> _EXERCISE PROMPT_: The answer consists of one number: how many lines of the data below include the string "label".

────────────────

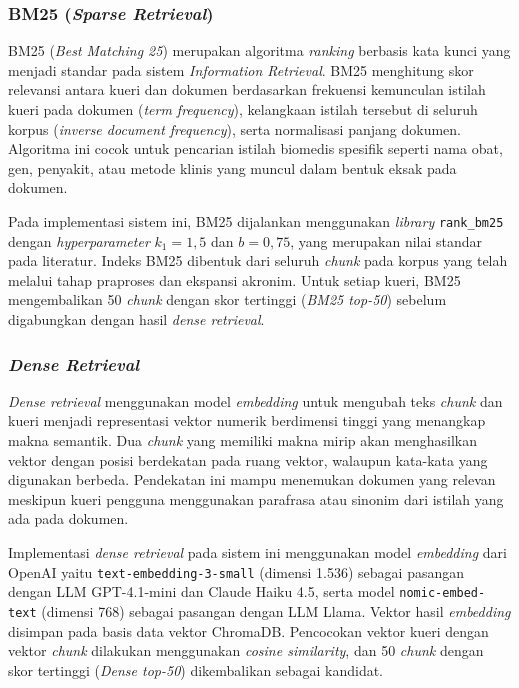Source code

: \subsubsection{BM25 (\textit{Sparse Retrieval})}
\label{subsubsec:bm25}

BM25 (\textit{Best Matching 25}) merupakan algoritma \textit{ranking} berbasis kata kunci yang menjadi standar pada sistem \textit{Information Retrieval}. BM25 menghitung skor relevansi antara kueri dan dokumen berdasarkan frekuensi kemunculan istilah kueri pada dokumen (\textit{term frequency}), kelangkaan istilah tersebut di seluruh korpus (\textit{inverse document frequency}), serta normalisasi panjang dokumen. Algoritma ini cocok untuk pencarian istilah biomedis spesifik seperti nama obat, gen, penyakit, atau metode klinis yang muncul dalam bentuk eksak pada dokumen.

Pada implementasi sistem ini, BM25 dijalankan menggunakan \textit{library} \texttt{rank\_bm25} dengan \textit{hyperparameter} $k_1 = 1{,}5$ dan $b = 0{,}75$, yang merupakan nilai standar pada literatur. Indeks BM25 dibentuk dari seluruh \textit{chunk} pada korpus yang telah melalui tahap praproses dan ekspansi akronim. Untuk setiap kueri, BM25 mengembalikan 50 \textit{chunk} dengan skor tertinggi (\textit{BM25 top-50}) sebelum digabungkan dengan hasil \textit{dense retrieval}.

\subsubsection{\textit{Dense Retrieval}}
\label{subsubsec:dense-retrieval}

\textit{Dense retrieval} menggunakan model \textit{embedding} untuk mengubah teks \textit{chunk} dan kueri menjadi representasi vektor numerik berdimensi tinggi yang menangkap makna semantik. Dua \textit{chunk} yang memiliki makna mirip akan menghasilkan vektor dengan posisi berdekatan pada ruang vektor, walaupun kata-kata yang digunakan berbeda. Pendekatan ini mampu menemukan dokumen yang relevan meskipun kueri pengguna menggunakan parafrasa atau sinonim dari istilah yang ada pada dokumen.

Implementasi \textit{dense retrieval} pada sistem ini menggunakan model \textit{embedding} dari OpenAI yaitu \texttt{text-embedding-3-small} (dimensi 1.536) sebagai pasangan dengan LLM GPT-4.1-mini dan Claude Haiku 4.5, serta model \texttt{nomic-embed-text} (dimensi 768) sebagai pasangan dengan LLM Llama. Vektor hasil \textit{embedding} disimpan pada basis data vektor ChromaDB. Pencocokan vektor kueri dengan vektor \textit{chunk} dilakukan menggunakan \textit{cosine similarity}, dan 50 \textit{chunk} dengan skor tertinggi (\textit{Dense top-50}) dikembalikan sebagai kandidat.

────────────────

> _TASK RESPONSE_: 2